The Kingdom of God, considered biblically, is a reality whose plenitude is meta and transhistorical, when God, as Paul of Tarsus says,“is in all things.” It is the responsibility of us human beings to progressively and always partially or in an unfinished manner draw closer to that plenitude, organizing the dynamics of history in such a manner that it reach closer to it. Someone might not like the appellative Kingdom of God. Many years ago a friend told me that we Christians should speak, not of the Kingdom but of the Republic of God. To make things clear, I invite the reader to remember that the first poetry collection by Ramón Palomares is titled El reino [The Kingdom]. And the Kingdom of God is a mythopoetic designation to allude to a goal —the sovereignty of God as a fraternal house of human abandonment, a definitive house that is he himself made presence among us— and that indeed we should make an effort to begin constructing here and now, always and at every moment under the threat of those powers that, according to the Gospel of Lucas (22,25), “take away liberty and make themselves be called benefactors” and which are money and the political and religious powers. From the future that goal acts as a constant critical instance that interpolates and questions our always limited and partial achievements, impeding the history and society we build from not remaining open, convening us for the ontological appointment to which we have been called at birth: “It will dry the tears from your eyes. There will no longer be death nor shame nor weeping nor pain. All the ancient things have passed” (Ap 21,4).

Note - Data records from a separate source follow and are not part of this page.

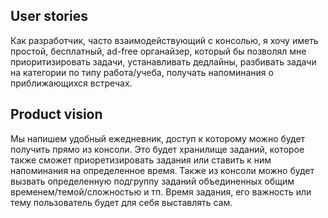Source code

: 
## User stories

Как разработчик, часто взаимодействующий с консолью, я хочу иметь простой, бесплатный, ad-free органайзер, который бы позволял мне приоритизировать задачи, устанавливать дедлайны, разбивать задачи на категории по типу работа/учеба, получать напоминания о приближающихся встречах.

## Product vision

Мы напишем удобный ежедневник, доступ к которому можно будет получить прямо из консоли. Это будет хранилище заданий, которое также сможет приоретизировать задания или ставить к ним напоминания на определенное время. Также из консоли можно будет вызвать определенную подгруппу заданий объединенных общим временем/темой/сложностью и тп. Время задания, его важность или тему пользователь будет для себя выставлять сам.
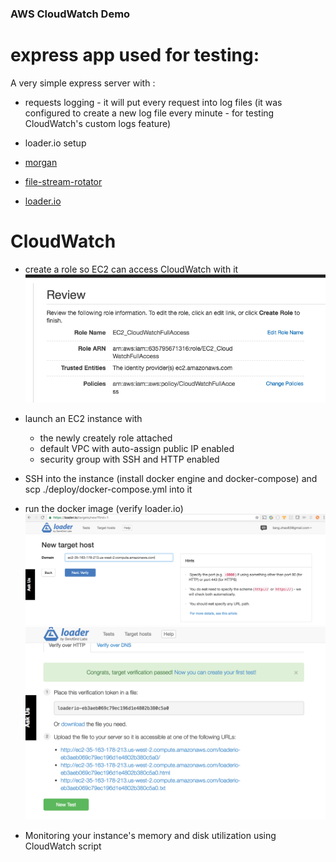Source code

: ### AWS CloudWatch Demo

# express app used for testing:

A very simple express server with :
  * requests logging - it will put every request into log files (it was configured to create a new log file every minute - for testing CloudWatch's custom logs feature)
  * loader.io setup

* [morgan](https://github.com/expressjs/morgan)
* [file-stream-rotator](https://github.com/holidayextras/file-stream-rotator)
* [loader.io](https://loader.io/)

# CloudWatch
  * create a role so EC2 can access CloudWatch with it
  ![role](./imgs/role.png)
  * launch an EC2 instance with
    * the newly creately role attached
    * default VPC with auto-assign public IP enabled
    * security group with SSH and HTTP enabled
  * SSH into the instance (install docker engine and docker-compose) and scp ./deploy/docker-compose.yml into it
  * run the docker image (verify loader.io)
  ![loaderio1](./imgs/loaderio1.png)
  ![loaderio2](./imgs/loaderio2.png)

  * Monitoring your instance's memory and disk utilization using CloudWatch script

To pretend that this ontological convocation will be realized by socialism constitutes, to say the least, a senseless act: “The Kingdom of God should be understood as the Kingdom of Man: this is the theology of totalitarian utopias.” (George Steiner)




Armando Rojas Guardia Venezuelan poet, critic and essayist who played a fundamental role in the foundation of the literary group Tráfico, and who has published numerous collections of poetry and essays, among them Del mismo amor ardiendo (1979), Yo que supe de la vieja herida (1985), Poemas de Quebrada de la Virgen (1985), Hacia la noche viva (1989), "La nada vigilante" (1994) and El esplendor y la espera (2000).

Translator’s note: Armando Rojas Guardia lived at the poet and priest Ernesto Cardenal’s spiritual community Solentiname in Nicaragua during the 1970s.